This question came before the Kerala High Court in Santhosh Vergis v. Shire Villa Owners Assn.[18]. An application under Order 23 Rule 1(3) was dismissed by the trial court on the grounds that it failed to disclose any “formal defect” and it was moved at the stage of final hearing of the matter and therefore was moved at a belated stage. When the matter was brought before it, the Kerala High Court held that a plaintiff can move the said withdrawal application at any stage of trial of civil suit (before its final disposal) thereby setting aside the trial court’s order. However, the plaintiff cannot withdraw a suit from which an appeal is preferred since it would destroy the decree passed by the trial court as well as the rights vesting in the defendant unless very strong reasons for withdrawal are shown that would not affect or disturb any party’s rights.[19]

  1. Can the subsequent suit be instituted before moving an application under sub-rule (3)?

This question was considered and answered by the Andhra Pradesh High Court in M.A. Faiz Khan v. Municipal Corpn. of Hyderabad[20]. The plaintiff instituted a second suit on the same cause of action and claiming same reliefs before withdrawing the previously instituted suit, which he should have by following the process under sub-rule (3). When the matter was brought before it, the Andhra Pradesh High Court considered that whether doing so would bar the trial court in which the previous suit was instituted from granting the leave under Order 23 Rule 1(3) CPC? The Court held that the plaintiff’s inadvertence would at best amount to an irregularity that can be cured. The court dealing with an application under sub-rule (3) should be only concerned with whether the conditions mentioned therein are satisfied. It should not be concerned whether such fresh suit is already filed or not. It was held that this approach would be salutary and in the interest of justice.

  1. Can the defendant raise an objection against a withdrawal application under Order 23 Rule 1?

This question came before the Supreme Court in Anil Kumar Singh v. Vijay Pal Singh[21]. The Supreme Court held that when a plaintiff files an application for simple withdrawal of suit under sub-rule (1), he does so as a matter of his right and the defendant cannot compel the plaintiff to prosecute the suit. The defendant can merely ask the court to impose costs upon the plaintiff. However, the defendant has all the right to object to an application made by the plaintiff under sub-rule (3) and the court shall decide whether or not the application should be allowed on its merits.

  1. Is partial allowing of application under sub-rule (3) possible?

This issue came before the Madras High Court in N. Iyyaswamy v. B. Padmini[22].The Madras High Court has held that while dealing with an application under sub-rule (3) of Order 23 Rule 1, the trial court has to either allow it in toto or dismiss it. There cannot be a partial allowing of the application, thereby dismissing the suit as withdrawn and not granting liberty to the plaintiff to file a fresh suit.

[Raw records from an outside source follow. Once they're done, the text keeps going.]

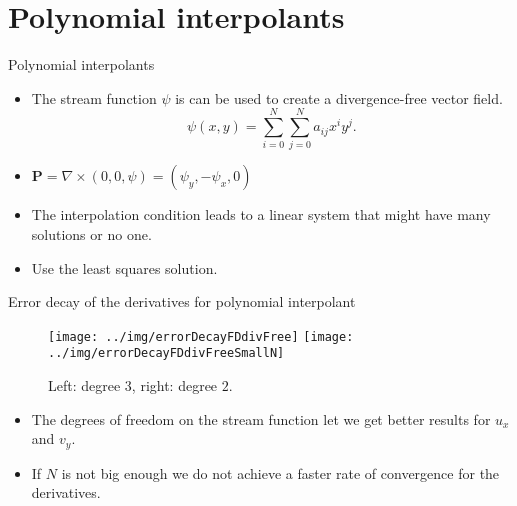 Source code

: \documentclass{beamer}
\begin{document}
\section{Polynomial interpolants}
\begin{frame}{Polynomial interpolants}
  \begin{itemize}
    \item The stream function $\psi$ is can be used to create a divergence-free
      vector field.
      \begin{equation*}
	\psi(x,y) = \sum_{i=0}^N\sum_{j=0}^N a_{ij}x^i y^j.
      \end{equation*}
    
    \item $\mathbf{P} = \nabla \times (0,0,\psi) = (\psi_y,-\psi_x,0)$

    \item The interpolation condition leads to a linear system that might have
      many solutions or no one.

    \item Use the least squares solution.
  \end{itemize}
\end{frame}

\begin{frame}{Error decay of the derivatives for polynomial interpolant}
  \begin{figure}[htb]
    \begin{center}
      \texttt{[image: ../img/errorDecayFDdivFree]}
      \texttt{[image: ../img/errorDecayFDdivFreeSmallN]}
    \end{center}
    \caption{Left: degree $3$, right: degree $2$.}
  \end{figure}
  
  \begin{itemize}
    \item The degrees of freedom on the stream function let we get better
      results for $u_x$ and $v_y$.
      
    \item If $N$ is not big enough we do not achieve a faster rate of
      convergence for the derivatives.
  \end{itemize}
\end{frame}
\end{document}
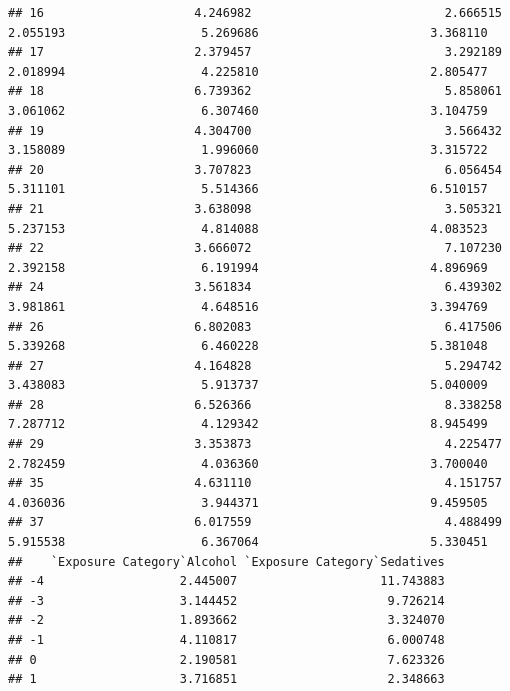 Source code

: \documentclass[
]{article}
\begin{document}
\begin{verbatim}
## 16                     4.246982                           2.666515                      2.055193                   5.269686                        3.368110
## 17                     2.379457                           3.292189                      2.018994                   4.225810                        2.805477
## 18                     6.739362                           5.858061                      3.061062                   6.307460                        3.104759
## 19                     4.304700                           3.566432                      3.158089                   1.996060                        3.315722
## 20                     3.707823                           6.056454                      5.311101                   5.514366                        6.510157
## 21                     3.638098                           3.505321                      5.237153                   4.814088                        4.083523
## 22                     3.666072                           7.107230                      2.392158                   6.191994                        4.896969
## 24                     3.561834                           6.439302                      3.981861                   4.648516                        3.394769
## 26                     6.802083                           6.417506                      5.339268                   6.460228                        5.381048
## 27                     4.164828                           5.294742                      3.438083                   5.913737                        5.040009
## 28                     6.526366                           8.338258                      7.287712                   4.129342                        8.945499
## 29                     3.353873                           4.225477                      2.782459                   4.036360                        3.700040
## 35                     4.631110                           4.151757                      4.036036                   3.944371                        9.459505
## 37                     6.017559                           4.488499                      5.915538                   6.367064                        5.330451
##    `Exposure Category`Alcohol `Exposure Category`Sedatives
## -4                   2.445007                    11.743883
## -3                   3.144452                     9.726214
## -2                   1.893662                     3.324070
## -1                   4.110817                     6.000748
## 0                    2.190581                     7.623326
## 1                    3.716851                     2.348663

\end{verbatim}
\end{document}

  1. Does sub-rule (3) apply to writ petitions and special leave petitions?

In Sarguja Transport Service v. STAT[23], the Supreme Court considered the consequence and effect of withdrawal of a writ petition filed under Articles 226 and 227 of the Constitution without the leave of the High Court to file a fresh one on the same cause of action. It observed that the CPC does not directly apply to writ proceedings although the procedure prescribed by it, as far as it can be made applicable, is followed by the High Courts while dealing with writ petitions. The Supreme Court extended the principle underlying Order 23 Rule 1(3) to writ petitions under Articles 226 and 227 on the ground of public policy to advance the cause of justice. It observed that doing so would also discourage the petitioners from indulging in “Bench hunting tactics”. It held that when the petitioner withdraws his writ petition without the leave of the High Court to file a fresh petition on the same cause of action, then he should be deemed to abandon this remedy and shall be barred from filing a fresh writ petition. Such withdrawal will not bar the plaintiff from pursuing other remedies since it does not operate as res judicata. However, the Supreme Court clarified that this judgment will not be applicable to writ petitions involving enforcement of fundamental rights or personal liberty since such petitions stand on a different footing.

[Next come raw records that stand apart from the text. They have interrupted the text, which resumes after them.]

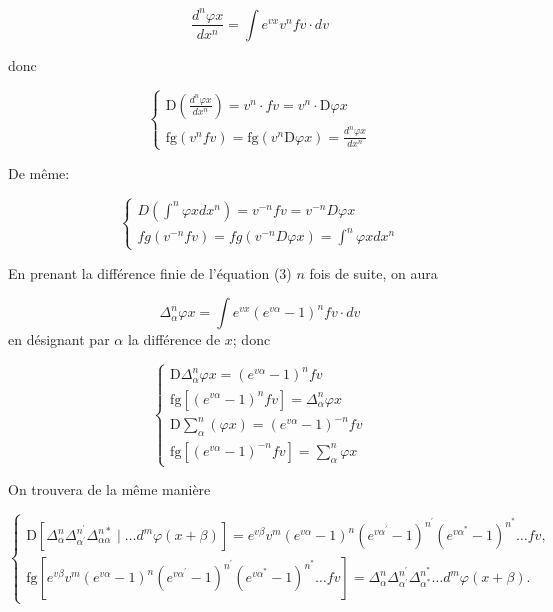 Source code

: \documentclass{article}
\begin{document}
\[
\frac{d^{n} \varphi x}{d x^{n}}=\int e^{v x} v^{n} f v \cdot d v
\]

donc

\[
\left\{\begin{array}{l}
\mathrm{D}\left(\frac{d^{n} \varphi x}{d x^{n}}\right)=v^{n} \cdot f v=v^{n} \cdot \mathrm{D} \varphi x \\
\mathrm{fg}\left(v^{n} f v\right)=\mathrm{fg}\left(v^{n} \mathrm{D} \varphi x\right)=\frac{d^{n} \varphi x}{d x^{n}}
\end{array}\right.
\]

De même:

\[
\left\{\begin{array}{l}
D\left(\int^{n} \varphi x d x^{n}\right)=v^{-n} f v=v^{-n} D \varphi x \\
f g\left(v^{-n} f v\right)=f g\left(v^{-n} D \varphi x\right)=\int^{n} \varphi x d x^{n}
\end{array}\right.
\]

En prenant la différence finie de l'équation (3) \(n\) fois de suite, on aura

\[
\Delta_{\alpha}^{n} \varphi x=\int e^{v x}\left(e^{v \alpha}-1\right)^{n} f v \cdot d v
\]
en désignant par \(\alpha\) la différence de \(x\); donc

\[
\left\{\begin{array}{l}
\mathrm{D} \Delta_{\alpha}^{n} \varphi x=\left(e^{v \alpha}-1\right)^{n} f v \\
\mathrm{fg}\left[\left(e^{v \alpha}-1\right)^{n} f v\right]=\Delta_{\alpha}^{n} \varphi x \\
\mathrm{D} \sum_{\alpha}^{n}(\varphi x)=\left(e^{v \alpha}-1\right)^{-n} f v \\
\mathrm{fg}\left[\left(e^{v \alpha}-1\right)^{-n} f v\right]=\sum_{\alpha}^{n} \varphi x
\end{array}\right.
\]

On trouvera de la même manière

\[
\left\{\begin{array}{l}
\mathrm{D}\left[\Delta_{\alpha}^{n} \Delta_{\alpha^{\prime}}^{n^{\prime}} \Delta_{\alpha \alpha}^{n *} \mid \ldots d^{m} \varphi(x+\beta)\right]=e^{v \beta} v^{m}\left(e^{v \alpha}-1\right)^{n}\left(e^{v \alpha^{\prime}}-1\right)^{n^{\prime}}\left(e^{v \alpha^{*}}-1\right)^{n^{*}} \ldots f v, \\
\mathrm{fg}\left[e^{v \beta} v^{m}\left(e^{v \alpha}-1\right)^{n}\left(e^{v \alpha^{\prime}}-1\right)^{n^{\prime}}\left(e^{v \alpha^{*}}-1\right)^{n^{*}} \ldots f v\right]=\Delta_{\alpha}^{n} \Delta_{\alpha^{\prime}}^{n^{\prime}} \Delta_{\alpha^{*}}^{n^{*}} \ldots d^{m} \varphi(x+\beta) .
\end{array}\right.
\]
\end{document}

The reasoning in Sarguja Transport Service[24] was applied by the Supreme Court in Upadhyay & Co. v. State of U.P.[25], to arrive at the conclusion that Order 23 Rule 1(3) would also apply to special leave petitions filed under Article 136 of the Constitution as well.

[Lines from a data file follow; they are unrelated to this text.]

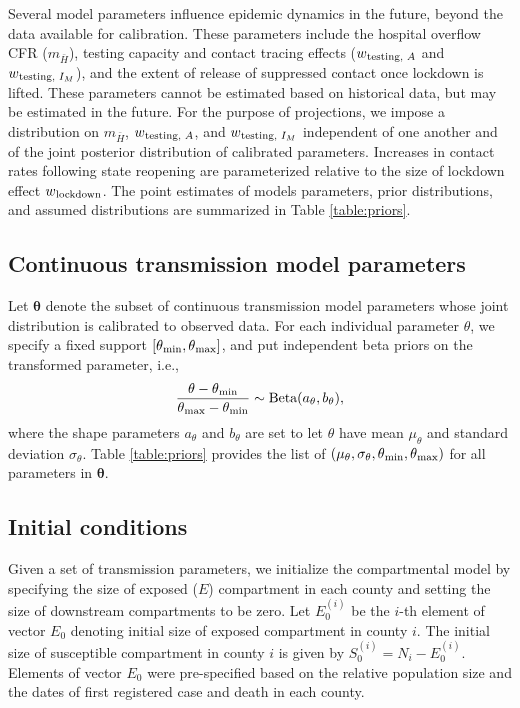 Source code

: \documentclass[11pt]{article}
\newcommand{\btheta}{\boldsymbol{\theta}}
\begin{document}
Several model parameters influence epidemic dynamics in the future, beyond the data available for calibration. These parameters include the hospital overflow CFR ($m_{\bar{H}}$), testing capacity and contact tracing effects ($w\textsubscript{testing, $A$}$ and $w\textsubscript{testing, $I_M$}$), and the extent of release of suppressed contact once lockdown is lifted. These parameters cannot be estimated based on historical data, but may be estimated in the future. For the purpose of projections, we impose a distribution on $m_{\bar{H}}$, $w\textsubscript{testing, $A$}$, and $w\textsubscript{testing, $I_M$}$ independent of one another and of the joint posterior distribution of calibrated parameters.  
Increases in contact rates following state reopening are parameterized relative to the size of lockdown effect $w\textsubscript{lockdown}$.
The point estimates of models parameters, prior distributions, and assumed distributions are summarized in Table \ref{table:priors}.


\subsection{Continuous transmission model parameters} 

Let $\btheta$ denote the subset of continuous transmission model parameters whose joint distribution is calibrated to observed data. For each individual parameter $\theta$, we specify a fixed support $[\theta\textsubscript{min}, \theta\textsubscript{max}]$, and put independent beta priors on the transformed parameter, i.e.,
\begin{equation}
\frac{\theta - \theta\textsubscript{min}}{\theta\textsubscript{max} - \theta\textsubscript{min}} \sim \mbox{Beta}(a_{\theta}, b_{\theta}),
\label{eq:truncdist}
\end{equation}    
where the shape parameters $a_{\theta}$ and $b_\theta$ are set to let $\theta$ have mean $\mu_\theta$ and standard deviation $\sigma_\theta$. Table \ref{table:priors} provides the list of $(\mu_\theta, \sigma_\theta, \theta\textsubscript{min}, \theta\textsubscript{max})$ for all parameters in $\btheta$. 


\subsection{Initial conditions}

Given a set of transmission parameters, we initialize the compartmental model by specifying the size of exposed ($E$) compartment in each county and setting the size of downstream compartments to be zero. Let $E_0^{(i)}$ be the $i$-th element of vector $E_0$ denoting initial size of exposed compartment in county $i$.   
The initial size of susceptible compartment in county $i$ is given by $S_0^{(i)} = N_i - E_0^{(i)}$. 
Elements of vector $E_0$ were pre-specified based on the relative population size and the dates of first registered case and death in each county. 
\end{document}
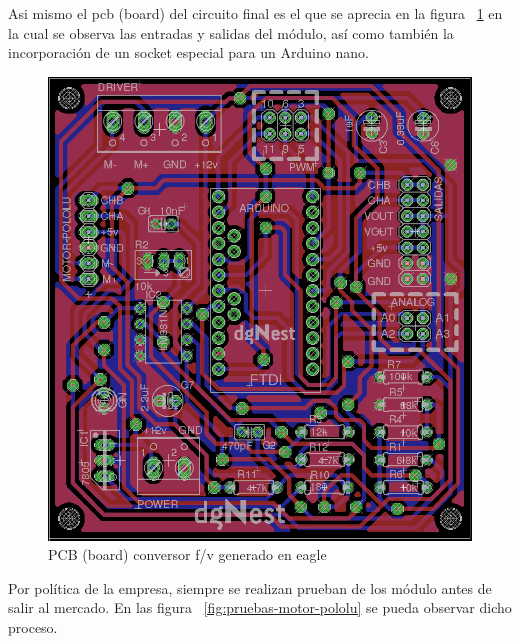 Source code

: Asi mismo el pcb (board) del circuito final es el que se aprecia en la figura ~\ref{fig:board-motor-pololu} en la cual se observa las entradas y salidas del módulo, así como también la incorporación de un socket especial para un Arduino nano.

\begin{figure}[h!]
  \centering
  \includegraphics[scale=0.3]{images/activities/motor_pololu/board-motor-pololu.png}
  \caption{PCB (board) conversor f/v generado en eagle}
  \label{fig:board-motor-pololu}
\end{figure}

Por política de la empresa, siempre se realizan prueban de los módulo antes de salir al mercado. En las figura ~\ref{fig:pruebas-motor-pololu} se pueda observar dicho proceso.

However, it must be noted that the discretionary powers of higher judiciary under Articles 226 and 227 as well as Article 136 of the Constitution, for the furtherance of causes of justice and equity, are very wide. Therefore, Order 23 Rule 1(3) will have a relatively diluted and less stringent application in proceedings under these provisions.

D. Conclusion

At the time of withdrawing a suit with the intention to institute a fresh one on the same cause of action, the plaintiff should keep the following points in mind:

  1. The provision of sub-rule (3) of Order 23 Rule 1 is adhered to strictly and applied stringently, considering the rationale underlying it. Therefore, the plaintiff must be very careful at the time of moving a withdrawal application under this provision. In the said application, the plaintiff must specifically mention and satisfy the trial court of the existence of a “formal defect” or other “sufficient ground” by virtue of which he should be allowed to withdraw the suit and granted the liberty to institute a fresh one on the same cause of action after curing that defect. Further, the said withdrawal application must be moved at the earliest instancee. as soon as the defect is discovered by the plaintiff and in any case before the disposal of the suit. The plaintiff should ideally make such withdrawal before instituting the subsequent suit to avoid any confusion and irregularity.
  2. In the said withdrawal application, the plaintiff should make a specific prayer for the court’s leave to institute a fresh suit on the same cause of action, without any ambiguity or vagueness. Otherwise his cause would be adversely affected, potentially leaving him remediless. Further, the plaintiff should make disclosure of previously instituted suit and produce withdrawal application as well as the reasoned order of the trial court allowing the said withdrawal application, before the court dealing with the subsequent suit. Failure to follow this entire process would result in a bar under sub-rules (3) and (4) of Order 23 Rule 1 read with Section 12 CPC, 1908.
  3. The courts have discretionary power under sub-rule (3) of Order 23 Rule 1. However, once the court is satisfied that a formal defect or a sufficient ground exists then it may allow the plaintiff to withdraw the suit and shall allow him to institute the said fresh suit. The application should be either allowed or dismissed in its entirety.
  4. Interpretation of “sufficient ground” under clause (b) of Order 23 Rule 1(3) has remained an area of contention for a considerable time. In the author’s humble opinion, the interpretation of the Orissa High Court stands on a better footing since it has taken into consideration the observation of the Supreme Court in S. Bhoopathy[26] as well as the legislative intent for arriving at its conclusion. Therefore, relief under sub-rule (3) can be availed even if the suit is tainted by defects other than formal defects. But the ambit of other “sufficient grounds” must be determined to prevent its abuse and misuse.
  5. Order 23 Rule 1(3) not only applies to civil suits but also extends to writ petitions filed under Articles 226 and 227 of the Constitution and special leave petitions filed under Article 136 of the Constitution. Therefore, the conclusions arrived at hereinabove should be construed as being applicable to these petitions as well, albeit with a certain degree of laxity.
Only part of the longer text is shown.